2014 hat der innovative Landwirt von Stefan Spahr Baumsetzlinge bezogen, die mit Sporen von Burgundertrüffeln (Tuber Uncinatum) und Wintertrüffeln (Tuber Brumale) geimpft waren und sie hinter dem Wohnhaus angepflanzt. 700 Buchen, Eichen, Kiefern und Haselsträucher stehen nun in Reihen dicht an dicht auf den 70 Aaren. Die Abstände zwischen den Bäumen sind gering, da die Burgundertrüffel gut im Halbschatten gedeihen.
«Im sechsten Jahr habe ich die ersten Trüffel ernten können, der Vollertrag sollte ab 15 Jahren erreicht werden», sagt Jürg Truninger. Aktuell erntet er jährlich rund 10 Kilogramm der edlen Knollen, 20 bis 30 Kilogramm wären das Ziel.
Beim einheimisch vorkommenden Burgundertrüffel ist die Konkurrenz durch Wildfunde und Importe aus dem Ausland relativ hoch. Deshalb setzt Jürg Truninger zusätzlich auf Perigordtrüffel (Tuber Melanosporum). Diese Sorte ist kulinarisch und somit auch finanziell besonders spannend, gedeiht aber hauptsächlich im Mittelmeerraum. Auf einem Landstück etwas weiter vom Hof entfernt hat er auf eineinhalb Hektaren 2020 nochmals 600 Bäume gepflanzt, die mit Perigordsporen geimpft sind.
Auf 100 dieser Perigordtrüffelbäume und 100 Burgundertrüffelbäume vergibt Jürg Truninger Patenschaften. Für eine Jahresgebühr von 250 Franken erhalten die Paten den Trüffelertrag eines Baumes, werden aber auch zweimal jährlich zu einem Trüffelevent eingeladen. Im September wird auf Jürg Truningers Hof ein Dreigang-Trüffelmenu gezaubert und im Dezember treffen sich alle Paten zur Trüffelgrillade, zum Trüffelfondue oder zum Trüffelraclette. Momentan gibt es eine Warteliste auf die Trüffelbaumpatenschaften. «Nur dank des Patenschaftsystems kann die Trüffelplantage ertragsmässig mit den Erdbeeren und den Kirschen mithalten», erzählt Jürg Truninger.

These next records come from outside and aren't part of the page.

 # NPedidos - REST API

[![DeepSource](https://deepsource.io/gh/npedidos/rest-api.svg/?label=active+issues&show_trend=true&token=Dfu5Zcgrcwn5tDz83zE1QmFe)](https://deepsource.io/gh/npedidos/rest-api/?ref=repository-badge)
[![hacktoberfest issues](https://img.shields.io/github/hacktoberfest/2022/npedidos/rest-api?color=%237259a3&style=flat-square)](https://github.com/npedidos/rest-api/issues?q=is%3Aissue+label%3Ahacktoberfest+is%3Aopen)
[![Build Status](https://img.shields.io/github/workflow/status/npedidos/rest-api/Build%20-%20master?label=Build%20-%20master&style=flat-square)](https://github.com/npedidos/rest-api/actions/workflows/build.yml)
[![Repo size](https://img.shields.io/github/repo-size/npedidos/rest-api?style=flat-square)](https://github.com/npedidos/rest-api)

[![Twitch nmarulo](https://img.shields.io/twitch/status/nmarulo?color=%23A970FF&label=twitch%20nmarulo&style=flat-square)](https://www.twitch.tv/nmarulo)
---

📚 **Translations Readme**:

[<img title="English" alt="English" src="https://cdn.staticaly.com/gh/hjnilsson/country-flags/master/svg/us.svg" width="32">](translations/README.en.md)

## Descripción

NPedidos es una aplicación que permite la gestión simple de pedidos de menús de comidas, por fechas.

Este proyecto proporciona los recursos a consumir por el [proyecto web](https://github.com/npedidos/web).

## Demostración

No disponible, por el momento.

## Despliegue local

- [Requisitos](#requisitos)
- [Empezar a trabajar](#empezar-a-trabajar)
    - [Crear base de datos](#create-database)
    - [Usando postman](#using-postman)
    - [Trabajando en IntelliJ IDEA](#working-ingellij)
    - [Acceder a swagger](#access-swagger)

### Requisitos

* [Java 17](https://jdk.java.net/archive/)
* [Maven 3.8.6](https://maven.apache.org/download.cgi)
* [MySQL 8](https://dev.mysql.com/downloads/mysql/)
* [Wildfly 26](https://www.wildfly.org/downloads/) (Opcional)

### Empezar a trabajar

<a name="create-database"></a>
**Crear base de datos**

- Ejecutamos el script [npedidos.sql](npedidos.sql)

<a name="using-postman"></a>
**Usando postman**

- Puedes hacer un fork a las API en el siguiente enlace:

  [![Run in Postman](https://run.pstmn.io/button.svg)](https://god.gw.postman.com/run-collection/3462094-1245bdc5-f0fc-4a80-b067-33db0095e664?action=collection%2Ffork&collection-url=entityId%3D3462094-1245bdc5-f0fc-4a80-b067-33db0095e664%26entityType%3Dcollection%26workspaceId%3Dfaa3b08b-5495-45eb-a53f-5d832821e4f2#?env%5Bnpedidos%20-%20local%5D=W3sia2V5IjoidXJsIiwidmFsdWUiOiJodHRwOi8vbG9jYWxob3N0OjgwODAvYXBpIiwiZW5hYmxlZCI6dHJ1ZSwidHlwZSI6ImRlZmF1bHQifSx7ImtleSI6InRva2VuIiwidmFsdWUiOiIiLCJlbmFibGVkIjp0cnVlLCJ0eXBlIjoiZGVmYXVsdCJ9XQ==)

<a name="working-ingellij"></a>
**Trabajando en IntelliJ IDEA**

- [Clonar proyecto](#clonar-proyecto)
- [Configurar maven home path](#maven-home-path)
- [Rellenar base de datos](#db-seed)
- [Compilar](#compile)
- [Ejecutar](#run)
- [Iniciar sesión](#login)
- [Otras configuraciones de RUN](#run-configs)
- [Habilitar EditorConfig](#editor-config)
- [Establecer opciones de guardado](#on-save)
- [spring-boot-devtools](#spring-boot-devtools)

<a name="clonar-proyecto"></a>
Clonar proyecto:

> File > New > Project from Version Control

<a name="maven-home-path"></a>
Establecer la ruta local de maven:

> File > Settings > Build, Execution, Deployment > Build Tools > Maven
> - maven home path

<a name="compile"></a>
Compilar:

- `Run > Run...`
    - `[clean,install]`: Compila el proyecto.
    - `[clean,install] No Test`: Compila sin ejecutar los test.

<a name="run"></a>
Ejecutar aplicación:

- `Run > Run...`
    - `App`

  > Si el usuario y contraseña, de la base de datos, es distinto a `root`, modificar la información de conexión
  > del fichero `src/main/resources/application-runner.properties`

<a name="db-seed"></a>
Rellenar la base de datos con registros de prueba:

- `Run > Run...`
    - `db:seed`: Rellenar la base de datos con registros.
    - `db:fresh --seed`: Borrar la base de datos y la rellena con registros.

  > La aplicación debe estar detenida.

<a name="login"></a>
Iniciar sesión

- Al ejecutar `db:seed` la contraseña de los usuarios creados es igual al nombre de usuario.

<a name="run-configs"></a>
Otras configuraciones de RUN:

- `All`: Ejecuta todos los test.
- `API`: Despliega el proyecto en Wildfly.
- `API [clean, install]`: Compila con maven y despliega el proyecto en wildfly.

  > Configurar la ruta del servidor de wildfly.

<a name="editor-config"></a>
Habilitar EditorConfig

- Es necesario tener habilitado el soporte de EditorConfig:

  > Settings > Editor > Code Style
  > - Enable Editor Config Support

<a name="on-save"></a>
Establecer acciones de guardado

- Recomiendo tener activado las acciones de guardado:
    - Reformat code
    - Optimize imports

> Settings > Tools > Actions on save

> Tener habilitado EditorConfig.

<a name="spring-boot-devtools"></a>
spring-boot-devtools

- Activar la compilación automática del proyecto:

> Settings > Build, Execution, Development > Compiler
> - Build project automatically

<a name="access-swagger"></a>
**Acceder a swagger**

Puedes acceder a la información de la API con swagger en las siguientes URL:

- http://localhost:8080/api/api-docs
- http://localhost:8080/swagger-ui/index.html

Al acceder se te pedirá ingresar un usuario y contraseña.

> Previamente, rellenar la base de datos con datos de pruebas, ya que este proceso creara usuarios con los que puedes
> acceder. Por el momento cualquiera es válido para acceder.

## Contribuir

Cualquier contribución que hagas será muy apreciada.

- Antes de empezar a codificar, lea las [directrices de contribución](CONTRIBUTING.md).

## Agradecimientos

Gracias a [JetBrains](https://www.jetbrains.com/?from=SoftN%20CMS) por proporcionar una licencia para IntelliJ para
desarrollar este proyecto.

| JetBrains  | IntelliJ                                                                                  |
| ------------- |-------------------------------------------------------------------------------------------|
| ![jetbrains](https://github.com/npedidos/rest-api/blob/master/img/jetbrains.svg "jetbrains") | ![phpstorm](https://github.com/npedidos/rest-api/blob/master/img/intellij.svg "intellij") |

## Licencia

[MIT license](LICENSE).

Auch wenn mit der Agrarreform 2014 ein neuer Kulturcode «Trüffelanlagen in Produktion» eingeführt wurde. Unter diesem Code können Trüffelanlagen auf einer landwirtschaftlichen Nutzfläche deklariert werden, sofern bereits Trüffel geerntet werden. Für diese Flächen werden Kulturlandschaftsbeiträge und Versorgungssicherheitsbeiträge ausgerichtet. Bisher erwirtschafte er mit der Trüffelernte die Direktkosten, seine Arbeit sei aber momentan noch nicht bezahlt, so der Thurgauer Landwirt.
Und an dieser mangelt es nicht: Mit jährlich etwa 100 Stunden pro Hektare ist der Aufwand beim Anbau von Trüffeln sicher höher als bei Kartoffeln, jedoch geringer als bei Reben, zieht Stefan Spahr den Vergleich. Neben der Ernte, die bei Jürg Truningers Trüffelsorten zwischen September und Februar möglich ist, bei Frühlingstrüffeln (Tuber Borchii) im März geschieht und bei Sommertrüffeln (Tuber Aestivum) zwischen Mai und August, nimmt der Baumrückschnitt viel Zeit in Anspruch. Im Sommer muss das Gras zwischen den Bäumen regelmässig gemäht und das Unkraut gejätet werden.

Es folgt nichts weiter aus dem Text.